In the records below, count every line that contains the word "przez" and report only the total.

* Data shown:
= = = = = = =

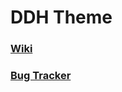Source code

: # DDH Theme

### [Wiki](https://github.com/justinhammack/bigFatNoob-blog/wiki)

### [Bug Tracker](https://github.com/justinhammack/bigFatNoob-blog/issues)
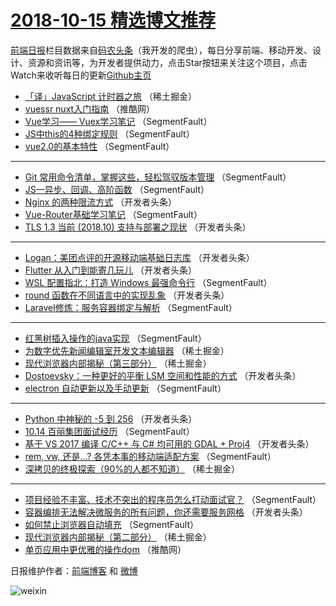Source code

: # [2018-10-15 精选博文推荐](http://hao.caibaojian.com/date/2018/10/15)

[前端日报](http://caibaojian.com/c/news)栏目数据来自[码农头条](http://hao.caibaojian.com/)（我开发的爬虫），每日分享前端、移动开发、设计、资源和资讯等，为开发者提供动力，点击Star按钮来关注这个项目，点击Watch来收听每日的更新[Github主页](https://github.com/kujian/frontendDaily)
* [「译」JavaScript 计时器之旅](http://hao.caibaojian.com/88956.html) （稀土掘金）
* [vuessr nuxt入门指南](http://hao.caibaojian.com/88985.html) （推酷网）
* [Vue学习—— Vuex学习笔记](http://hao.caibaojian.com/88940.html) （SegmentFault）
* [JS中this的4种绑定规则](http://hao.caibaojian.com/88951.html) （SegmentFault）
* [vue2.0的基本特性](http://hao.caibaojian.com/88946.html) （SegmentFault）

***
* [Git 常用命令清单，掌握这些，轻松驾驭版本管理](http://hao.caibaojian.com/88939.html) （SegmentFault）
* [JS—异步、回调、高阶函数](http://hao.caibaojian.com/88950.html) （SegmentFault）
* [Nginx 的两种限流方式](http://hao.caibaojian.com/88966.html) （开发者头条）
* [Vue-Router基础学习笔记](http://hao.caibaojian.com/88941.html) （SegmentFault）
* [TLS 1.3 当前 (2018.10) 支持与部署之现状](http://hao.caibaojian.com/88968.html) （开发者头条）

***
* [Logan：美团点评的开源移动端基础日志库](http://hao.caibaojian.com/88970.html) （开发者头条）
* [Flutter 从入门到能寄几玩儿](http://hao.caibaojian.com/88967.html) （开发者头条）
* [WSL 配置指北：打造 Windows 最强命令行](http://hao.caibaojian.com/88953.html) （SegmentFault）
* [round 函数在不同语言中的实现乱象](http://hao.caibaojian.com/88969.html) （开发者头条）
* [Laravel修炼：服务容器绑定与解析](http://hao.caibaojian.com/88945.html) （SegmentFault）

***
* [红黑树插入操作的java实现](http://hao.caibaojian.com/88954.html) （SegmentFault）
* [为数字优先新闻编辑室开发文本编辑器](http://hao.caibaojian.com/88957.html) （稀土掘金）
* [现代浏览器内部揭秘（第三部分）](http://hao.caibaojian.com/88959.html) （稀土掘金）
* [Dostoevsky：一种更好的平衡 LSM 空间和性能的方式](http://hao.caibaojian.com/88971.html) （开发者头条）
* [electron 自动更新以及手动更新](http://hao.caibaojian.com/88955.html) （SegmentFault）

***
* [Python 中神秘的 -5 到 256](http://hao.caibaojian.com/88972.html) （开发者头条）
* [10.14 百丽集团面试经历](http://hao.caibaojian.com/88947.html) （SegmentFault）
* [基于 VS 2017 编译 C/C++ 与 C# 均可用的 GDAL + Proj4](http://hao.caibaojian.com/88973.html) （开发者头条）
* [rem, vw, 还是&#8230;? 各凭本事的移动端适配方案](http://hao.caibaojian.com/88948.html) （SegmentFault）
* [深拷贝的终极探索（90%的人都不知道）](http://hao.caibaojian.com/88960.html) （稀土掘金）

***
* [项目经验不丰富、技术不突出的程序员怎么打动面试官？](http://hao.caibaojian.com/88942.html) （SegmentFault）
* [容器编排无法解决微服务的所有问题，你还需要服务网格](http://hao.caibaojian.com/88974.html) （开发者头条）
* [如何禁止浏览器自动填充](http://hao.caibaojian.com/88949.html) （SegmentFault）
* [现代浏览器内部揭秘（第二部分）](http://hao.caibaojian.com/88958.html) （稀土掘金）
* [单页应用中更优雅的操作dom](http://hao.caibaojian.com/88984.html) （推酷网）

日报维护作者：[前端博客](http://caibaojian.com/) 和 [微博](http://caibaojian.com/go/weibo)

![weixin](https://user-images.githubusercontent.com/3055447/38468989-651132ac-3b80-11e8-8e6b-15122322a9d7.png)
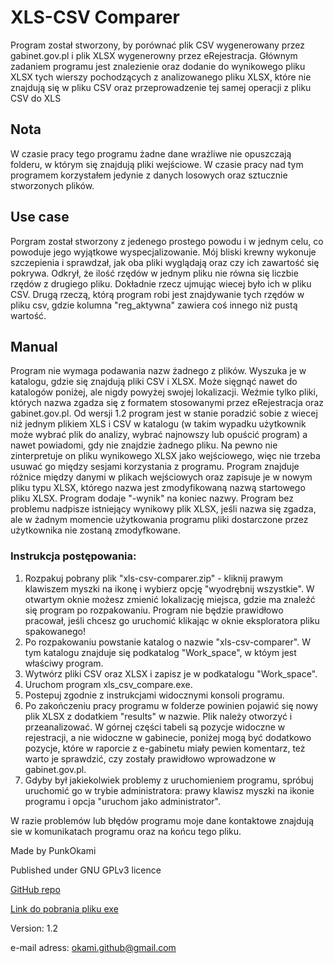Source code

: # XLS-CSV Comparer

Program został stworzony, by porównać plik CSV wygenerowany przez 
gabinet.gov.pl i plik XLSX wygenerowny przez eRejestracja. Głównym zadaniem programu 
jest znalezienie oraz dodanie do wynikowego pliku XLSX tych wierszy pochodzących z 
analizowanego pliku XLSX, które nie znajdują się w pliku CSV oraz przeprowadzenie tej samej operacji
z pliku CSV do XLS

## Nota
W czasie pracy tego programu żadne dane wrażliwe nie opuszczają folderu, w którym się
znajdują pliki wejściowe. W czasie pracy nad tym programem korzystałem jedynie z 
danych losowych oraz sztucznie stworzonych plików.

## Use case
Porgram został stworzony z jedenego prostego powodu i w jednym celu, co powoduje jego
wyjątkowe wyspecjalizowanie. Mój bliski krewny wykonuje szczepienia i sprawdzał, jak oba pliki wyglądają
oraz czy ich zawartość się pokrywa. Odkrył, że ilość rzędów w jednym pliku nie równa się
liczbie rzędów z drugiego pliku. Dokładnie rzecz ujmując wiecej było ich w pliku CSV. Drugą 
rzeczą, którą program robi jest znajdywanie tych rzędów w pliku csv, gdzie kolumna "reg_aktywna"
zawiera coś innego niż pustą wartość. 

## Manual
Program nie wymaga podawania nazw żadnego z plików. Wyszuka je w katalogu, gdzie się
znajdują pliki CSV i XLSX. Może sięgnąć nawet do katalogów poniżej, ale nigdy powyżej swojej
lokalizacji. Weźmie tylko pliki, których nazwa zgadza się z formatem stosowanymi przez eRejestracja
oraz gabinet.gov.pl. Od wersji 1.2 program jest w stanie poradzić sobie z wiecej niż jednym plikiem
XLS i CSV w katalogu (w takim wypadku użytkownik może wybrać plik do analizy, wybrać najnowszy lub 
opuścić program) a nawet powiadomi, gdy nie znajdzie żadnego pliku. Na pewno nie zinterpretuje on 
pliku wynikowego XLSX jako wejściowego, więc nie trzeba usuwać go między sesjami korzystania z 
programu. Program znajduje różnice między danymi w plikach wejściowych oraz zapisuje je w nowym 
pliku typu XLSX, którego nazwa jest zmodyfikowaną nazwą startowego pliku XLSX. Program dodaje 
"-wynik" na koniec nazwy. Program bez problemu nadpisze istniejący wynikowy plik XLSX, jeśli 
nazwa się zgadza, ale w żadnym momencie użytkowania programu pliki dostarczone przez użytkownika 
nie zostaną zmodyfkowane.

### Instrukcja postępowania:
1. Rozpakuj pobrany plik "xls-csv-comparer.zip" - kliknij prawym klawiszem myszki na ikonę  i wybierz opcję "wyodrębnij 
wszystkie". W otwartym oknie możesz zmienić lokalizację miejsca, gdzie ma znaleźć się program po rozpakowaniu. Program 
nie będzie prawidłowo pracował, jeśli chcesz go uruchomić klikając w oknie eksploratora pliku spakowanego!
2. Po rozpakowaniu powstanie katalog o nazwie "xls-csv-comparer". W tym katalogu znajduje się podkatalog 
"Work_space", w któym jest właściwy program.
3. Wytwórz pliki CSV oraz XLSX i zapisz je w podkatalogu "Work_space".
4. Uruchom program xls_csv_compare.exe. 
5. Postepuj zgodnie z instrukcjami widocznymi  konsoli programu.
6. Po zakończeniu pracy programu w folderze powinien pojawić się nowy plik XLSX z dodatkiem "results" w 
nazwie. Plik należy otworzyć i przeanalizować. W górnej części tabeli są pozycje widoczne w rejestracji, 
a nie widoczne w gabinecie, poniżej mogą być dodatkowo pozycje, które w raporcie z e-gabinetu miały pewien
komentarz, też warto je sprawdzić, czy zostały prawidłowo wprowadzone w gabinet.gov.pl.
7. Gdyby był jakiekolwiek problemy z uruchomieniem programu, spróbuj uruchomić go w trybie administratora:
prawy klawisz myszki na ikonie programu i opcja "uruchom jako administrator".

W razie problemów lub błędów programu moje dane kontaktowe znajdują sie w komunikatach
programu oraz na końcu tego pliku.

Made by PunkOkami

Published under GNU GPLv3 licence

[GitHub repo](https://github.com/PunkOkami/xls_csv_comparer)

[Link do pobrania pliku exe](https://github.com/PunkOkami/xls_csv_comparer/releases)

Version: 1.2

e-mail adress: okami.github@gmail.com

= = = = = = =

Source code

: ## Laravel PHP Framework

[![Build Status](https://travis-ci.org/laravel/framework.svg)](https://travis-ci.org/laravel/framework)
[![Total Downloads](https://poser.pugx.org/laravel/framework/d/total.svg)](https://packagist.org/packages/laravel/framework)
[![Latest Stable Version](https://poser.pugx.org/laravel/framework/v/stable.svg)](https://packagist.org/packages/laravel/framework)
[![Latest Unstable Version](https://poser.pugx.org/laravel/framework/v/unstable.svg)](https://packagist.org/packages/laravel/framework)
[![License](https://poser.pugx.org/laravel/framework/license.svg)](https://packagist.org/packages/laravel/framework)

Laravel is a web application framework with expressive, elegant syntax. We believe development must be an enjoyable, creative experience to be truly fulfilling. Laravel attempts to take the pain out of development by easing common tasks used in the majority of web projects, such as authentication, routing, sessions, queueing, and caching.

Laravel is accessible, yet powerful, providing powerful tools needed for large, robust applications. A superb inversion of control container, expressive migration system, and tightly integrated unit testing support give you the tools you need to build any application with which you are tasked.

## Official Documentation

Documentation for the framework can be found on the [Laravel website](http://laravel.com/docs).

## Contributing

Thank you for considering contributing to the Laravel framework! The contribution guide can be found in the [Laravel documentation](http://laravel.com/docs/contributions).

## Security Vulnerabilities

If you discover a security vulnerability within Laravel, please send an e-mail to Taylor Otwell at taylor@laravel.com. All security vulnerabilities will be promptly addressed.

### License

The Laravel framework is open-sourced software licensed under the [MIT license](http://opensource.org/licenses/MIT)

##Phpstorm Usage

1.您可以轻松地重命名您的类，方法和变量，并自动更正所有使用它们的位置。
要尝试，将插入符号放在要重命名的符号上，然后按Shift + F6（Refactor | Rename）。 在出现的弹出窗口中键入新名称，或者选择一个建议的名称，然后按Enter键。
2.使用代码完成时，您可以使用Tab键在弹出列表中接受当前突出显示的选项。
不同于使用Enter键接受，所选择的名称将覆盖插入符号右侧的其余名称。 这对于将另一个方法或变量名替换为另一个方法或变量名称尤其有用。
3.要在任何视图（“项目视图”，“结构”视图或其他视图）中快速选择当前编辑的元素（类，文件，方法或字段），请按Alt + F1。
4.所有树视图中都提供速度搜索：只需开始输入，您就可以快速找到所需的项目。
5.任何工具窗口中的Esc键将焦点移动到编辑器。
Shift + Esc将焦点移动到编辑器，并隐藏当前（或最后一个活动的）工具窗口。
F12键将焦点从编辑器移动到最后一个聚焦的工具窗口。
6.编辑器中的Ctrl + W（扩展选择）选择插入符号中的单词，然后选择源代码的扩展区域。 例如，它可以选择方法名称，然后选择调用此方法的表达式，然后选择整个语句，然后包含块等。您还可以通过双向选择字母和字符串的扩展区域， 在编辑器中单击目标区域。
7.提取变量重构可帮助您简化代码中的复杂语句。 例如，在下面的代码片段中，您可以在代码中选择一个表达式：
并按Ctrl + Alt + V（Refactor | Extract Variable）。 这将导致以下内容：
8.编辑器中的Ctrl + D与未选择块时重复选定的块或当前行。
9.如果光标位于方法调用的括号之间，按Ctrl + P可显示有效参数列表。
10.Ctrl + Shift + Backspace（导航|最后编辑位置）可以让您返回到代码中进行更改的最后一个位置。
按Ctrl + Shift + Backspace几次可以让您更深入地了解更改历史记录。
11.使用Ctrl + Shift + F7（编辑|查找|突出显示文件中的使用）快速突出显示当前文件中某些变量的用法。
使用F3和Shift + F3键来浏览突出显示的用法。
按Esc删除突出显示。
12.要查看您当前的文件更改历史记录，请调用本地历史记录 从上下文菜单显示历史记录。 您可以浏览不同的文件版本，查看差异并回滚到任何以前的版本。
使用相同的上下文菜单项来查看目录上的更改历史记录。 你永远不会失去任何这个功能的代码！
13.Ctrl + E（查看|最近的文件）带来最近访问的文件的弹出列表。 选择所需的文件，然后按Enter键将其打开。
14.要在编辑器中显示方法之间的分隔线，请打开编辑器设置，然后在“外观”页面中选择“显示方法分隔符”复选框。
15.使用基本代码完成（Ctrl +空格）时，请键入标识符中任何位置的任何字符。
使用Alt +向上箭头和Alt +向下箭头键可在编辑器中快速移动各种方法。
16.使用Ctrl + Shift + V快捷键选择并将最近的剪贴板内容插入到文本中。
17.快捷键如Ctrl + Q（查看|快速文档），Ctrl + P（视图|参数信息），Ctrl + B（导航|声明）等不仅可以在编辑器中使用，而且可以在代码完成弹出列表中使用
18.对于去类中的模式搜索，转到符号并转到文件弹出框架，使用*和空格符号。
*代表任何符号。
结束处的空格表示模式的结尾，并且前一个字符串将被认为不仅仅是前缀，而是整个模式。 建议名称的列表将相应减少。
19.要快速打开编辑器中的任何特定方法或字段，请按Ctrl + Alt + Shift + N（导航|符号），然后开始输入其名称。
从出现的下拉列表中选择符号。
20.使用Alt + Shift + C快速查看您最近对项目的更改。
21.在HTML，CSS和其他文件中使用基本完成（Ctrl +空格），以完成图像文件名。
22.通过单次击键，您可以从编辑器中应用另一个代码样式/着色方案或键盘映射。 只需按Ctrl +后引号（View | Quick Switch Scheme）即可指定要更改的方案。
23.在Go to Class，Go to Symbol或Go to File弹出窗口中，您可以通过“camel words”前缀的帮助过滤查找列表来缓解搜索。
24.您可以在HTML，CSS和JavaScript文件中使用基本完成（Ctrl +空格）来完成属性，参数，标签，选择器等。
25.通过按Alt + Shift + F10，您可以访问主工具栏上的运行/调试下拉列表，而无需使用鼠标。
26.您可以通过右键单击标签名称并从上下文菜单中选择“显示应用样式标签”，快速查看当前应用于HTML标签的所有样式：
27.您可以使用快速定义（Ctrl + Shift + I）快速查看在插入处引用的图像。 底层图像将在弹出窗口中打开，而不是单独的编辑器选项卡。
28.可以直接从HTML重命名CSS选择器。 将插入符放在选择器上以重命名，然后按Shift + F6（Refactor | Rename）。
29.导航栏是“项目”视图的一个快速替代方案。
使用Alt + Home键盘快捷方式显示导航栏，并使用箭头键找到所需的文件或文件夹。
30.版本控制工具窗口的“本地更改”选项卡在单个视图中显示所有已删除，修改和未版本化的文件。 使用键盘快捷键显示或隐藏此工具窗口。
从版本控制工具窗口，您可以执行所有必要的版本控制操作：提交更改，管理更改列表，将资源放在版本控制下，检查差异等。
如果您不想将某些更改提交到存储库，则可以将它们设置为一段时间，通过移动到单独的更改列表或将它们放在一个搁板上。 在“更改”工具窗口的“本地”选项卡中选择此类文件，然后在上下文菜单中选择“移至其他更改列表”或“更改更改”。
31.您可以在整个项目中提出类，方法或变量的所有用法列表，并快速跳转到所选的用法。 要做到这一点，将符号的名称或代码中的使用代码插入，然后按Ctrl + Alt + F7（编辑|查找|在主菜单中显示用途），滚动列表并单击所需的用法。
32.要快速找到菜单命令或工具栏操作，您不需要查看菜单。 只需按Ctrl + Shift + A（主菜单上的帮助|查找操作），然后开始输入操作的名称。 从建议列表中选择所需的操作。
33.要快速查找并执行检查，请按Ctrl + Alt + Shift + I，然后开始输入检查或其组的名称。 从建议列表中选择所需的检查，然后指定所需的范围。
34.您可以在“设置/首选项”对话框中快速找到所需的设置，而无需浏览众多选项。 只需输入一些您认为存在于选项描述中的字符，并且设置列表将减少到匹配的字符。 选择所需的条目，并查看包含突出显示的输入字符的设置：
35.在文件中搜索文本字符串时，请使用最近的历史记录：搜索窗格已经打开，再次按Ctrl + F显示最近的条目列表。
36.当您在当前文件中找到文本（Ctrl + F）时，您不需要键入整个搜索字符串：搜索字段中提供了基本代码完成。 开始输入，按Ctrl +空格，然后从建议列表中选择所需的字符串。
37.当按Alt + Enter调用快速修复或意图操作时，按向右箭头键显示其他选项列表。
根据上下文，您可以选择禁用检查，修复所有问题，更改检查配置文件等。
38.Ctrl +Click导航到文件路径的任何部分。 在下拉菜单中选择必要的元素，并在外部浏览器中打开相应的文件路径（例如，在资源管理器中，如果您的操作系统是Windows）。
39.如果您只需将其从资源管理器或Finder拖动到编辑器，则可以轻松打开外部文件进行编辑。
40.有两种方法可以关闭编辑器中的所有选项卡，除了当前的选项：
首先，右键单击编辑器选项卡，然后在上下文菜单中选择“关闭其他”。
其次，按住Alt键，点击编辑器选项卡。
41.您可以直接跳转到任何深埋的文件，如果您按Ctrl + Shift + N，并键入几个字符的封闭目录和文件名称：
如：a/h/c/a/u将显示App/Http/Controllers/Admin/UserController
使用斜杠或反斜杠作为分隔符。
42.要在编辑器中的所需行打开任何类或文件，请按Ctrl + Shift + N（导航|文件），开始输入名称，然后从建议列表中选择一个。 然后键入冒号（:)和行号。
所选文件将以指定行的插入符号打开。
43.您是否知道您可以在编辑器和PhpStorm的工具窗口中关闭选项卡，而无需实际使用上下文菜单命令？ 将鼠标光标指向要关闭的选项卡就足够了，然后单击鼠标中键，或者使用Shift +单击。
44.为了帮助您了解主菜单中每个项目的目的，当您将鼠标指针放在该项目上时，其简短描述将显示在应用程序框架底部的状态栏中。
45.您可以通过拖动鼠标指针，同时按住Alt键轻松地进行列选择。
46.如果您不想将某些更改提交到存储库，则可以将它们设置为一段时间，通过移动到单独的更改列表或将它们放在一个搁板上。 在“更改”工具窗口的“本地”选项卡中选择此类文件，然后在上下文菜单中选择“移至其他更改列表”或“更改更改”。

= = = = = = =

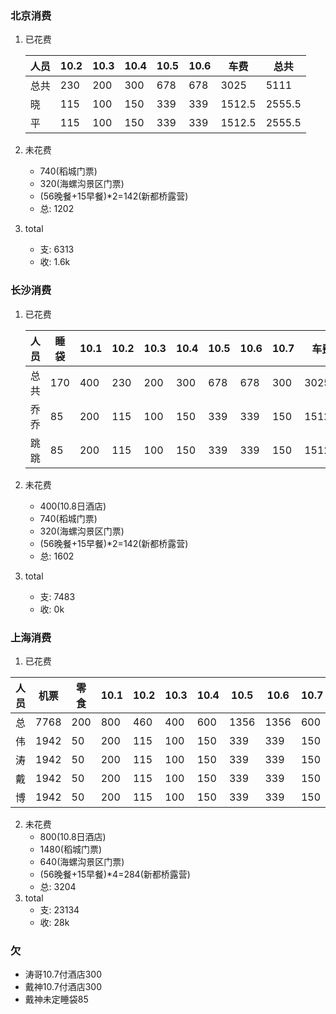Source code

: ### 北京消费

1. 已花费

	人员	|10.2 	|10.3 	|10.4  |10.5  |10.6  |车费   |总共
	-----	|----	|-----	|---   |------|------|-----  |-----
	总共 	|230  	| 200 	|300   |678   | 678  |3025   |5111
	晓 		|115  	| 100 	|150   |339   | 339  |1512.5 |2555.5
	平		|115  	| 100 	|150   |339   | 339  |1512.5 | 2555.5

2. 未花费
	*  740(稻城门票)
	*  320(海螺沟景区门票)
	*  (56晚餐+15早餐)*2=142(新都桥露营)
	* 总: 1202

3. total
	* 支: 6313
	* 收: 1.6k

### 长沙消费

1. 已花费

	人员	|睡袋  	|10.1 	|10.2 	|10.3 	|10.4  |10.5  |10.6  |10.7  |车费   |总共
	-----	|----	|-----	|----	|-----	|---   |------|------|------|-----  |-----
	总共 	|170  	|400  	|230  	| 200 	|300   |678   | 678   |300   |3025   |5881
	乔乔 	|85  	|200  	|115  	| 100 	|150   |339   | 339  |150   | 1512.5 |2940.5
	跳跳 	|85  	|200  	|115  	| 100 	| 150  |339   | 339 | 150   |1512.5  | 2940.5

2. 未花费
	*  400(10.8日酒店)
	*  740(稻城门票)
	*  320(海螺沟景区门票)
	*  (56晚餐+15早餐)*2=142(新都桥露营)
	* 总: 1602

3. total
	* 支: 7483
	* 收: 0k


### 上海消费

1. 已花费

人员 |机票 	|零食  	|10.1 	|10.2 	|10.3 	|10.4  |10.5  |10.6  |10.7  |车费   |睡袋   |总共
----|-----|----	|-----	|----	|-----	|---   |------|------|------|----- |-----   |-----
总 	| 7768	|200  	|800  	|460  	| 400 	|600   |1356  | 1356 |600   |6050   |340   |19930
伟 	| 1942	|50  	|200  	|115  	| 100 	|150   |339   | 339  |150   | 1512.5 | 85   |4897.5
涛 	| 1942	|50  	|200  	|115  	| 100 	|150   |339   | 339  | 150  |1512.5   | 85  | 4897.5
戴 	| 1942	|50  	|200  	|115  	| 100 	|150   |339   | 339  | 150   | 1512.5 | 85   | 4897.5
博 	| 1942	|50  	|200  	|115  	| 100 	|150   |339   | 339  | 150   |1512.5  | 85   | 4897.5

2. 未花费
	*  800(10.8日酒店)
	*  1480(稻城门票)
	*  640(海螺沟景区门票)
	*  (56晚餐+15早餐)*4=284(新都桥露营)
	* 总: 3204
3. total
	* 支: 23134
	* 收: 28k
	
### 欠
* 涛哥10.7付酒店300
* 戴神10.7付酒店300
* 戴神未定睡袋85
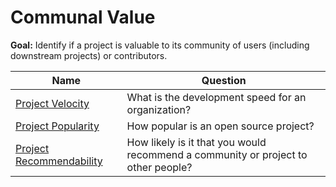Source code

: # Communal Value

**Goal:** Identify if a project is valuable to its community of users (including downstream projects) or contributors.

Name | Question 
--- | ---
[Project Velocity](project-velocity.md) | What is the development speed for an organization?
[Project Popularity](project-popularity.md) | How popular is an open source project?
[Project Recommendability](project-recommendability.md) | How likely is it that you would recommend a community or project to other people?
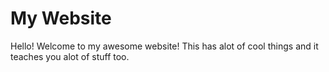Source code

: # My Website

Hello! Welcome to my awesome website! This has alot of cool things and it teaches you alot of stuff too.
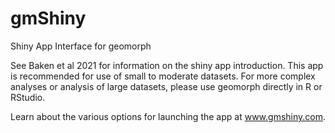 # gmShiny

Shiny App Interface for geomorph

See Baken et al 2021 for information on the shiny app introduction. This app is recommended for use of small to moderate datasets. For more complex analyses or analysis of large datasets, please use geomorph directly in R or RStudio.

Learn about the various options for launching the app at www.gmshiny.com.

= = = = = = =

* Completed task:
4